**EXERCISE DESCRIPTION**
From the records below, transcribe only the lines running from the one with "Width Modulation (PWM)." through the one with "you are setting.". Keep both of those end lines.

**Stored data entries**
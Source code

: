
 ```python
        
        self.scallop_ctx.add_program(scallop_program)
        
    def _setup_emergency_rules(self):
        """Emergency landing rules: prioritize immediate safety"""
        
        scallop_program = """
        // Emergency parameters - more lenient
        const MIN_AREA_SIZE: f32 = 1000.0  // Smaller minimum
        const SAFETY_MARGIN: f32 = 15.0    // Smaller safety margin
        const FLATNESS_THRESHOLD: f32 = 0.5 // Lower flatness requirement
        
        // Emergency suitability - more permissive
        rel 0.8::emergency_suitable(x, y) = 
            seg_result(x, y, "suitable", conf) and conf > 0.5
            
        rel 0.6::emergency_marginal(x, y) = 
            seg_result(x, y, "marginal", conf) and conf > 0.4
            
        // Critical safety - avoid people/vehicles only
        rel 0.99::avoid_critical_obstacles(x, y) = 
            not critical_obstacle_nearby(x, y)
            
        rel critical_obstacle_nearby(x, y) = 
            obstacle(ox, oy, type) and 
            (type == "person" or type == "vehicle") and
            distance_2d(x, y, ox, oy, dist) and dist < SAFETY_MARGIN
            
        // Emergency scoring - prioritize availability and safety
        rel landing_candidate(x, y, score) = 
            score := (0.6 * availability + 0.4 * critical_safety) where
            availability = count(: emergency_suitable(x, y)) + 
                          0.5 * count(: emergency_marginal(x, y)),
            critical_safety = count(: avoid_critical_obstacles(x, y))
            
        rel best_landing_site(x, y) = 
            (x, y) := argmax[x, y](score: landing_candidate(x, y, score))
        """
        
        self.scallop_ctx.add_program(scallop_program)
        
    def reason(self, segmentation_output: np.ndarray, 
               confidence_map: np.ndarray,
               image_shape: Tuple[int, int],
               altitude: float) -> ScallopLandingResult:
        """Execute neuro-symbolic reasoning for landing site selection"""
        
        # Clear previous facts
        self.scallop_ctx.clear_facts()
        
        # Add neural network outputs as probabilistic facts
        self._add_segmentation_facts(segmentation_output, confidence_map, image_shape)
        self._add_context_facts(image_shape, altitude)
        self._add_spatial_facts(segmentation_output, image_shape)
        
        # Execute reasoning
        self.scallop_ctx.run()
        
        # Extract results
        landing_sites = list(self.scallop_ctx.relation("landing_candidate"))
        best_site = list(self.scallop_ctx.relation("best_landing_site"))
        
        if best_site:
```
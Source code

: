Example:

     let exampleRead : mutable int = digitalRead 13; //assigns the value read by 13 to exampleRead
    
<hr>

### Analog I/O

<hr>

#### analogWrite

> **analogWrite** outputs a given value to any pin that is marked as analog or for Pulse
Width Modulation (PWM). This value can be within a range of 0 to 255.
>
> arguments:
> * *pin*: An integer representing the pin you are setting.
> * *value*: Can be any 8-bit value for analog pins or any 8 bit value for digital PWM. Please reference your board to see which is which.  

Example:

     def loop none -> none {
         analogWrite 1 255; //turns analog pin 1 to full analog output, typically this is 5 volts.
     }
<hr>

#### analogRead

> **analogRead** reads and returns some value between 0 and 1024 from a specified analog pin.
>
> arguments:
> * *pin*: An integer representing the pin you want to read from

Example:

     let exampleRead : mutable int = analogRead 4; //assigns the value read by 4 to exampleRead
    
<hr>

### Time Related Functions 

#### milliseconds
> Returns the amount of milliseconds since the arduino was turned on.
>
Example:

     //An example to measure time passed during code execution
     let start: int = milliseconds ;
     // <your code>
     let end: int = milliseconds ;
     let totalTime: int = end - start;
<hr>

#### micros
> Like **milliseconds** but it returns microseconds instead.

**EXERCISE RESULT**
Width Modulation (PWM). This value can be within a range of 0 to 255.
>
> arguments:
> * *pin*: An integer representing the pin you are setting.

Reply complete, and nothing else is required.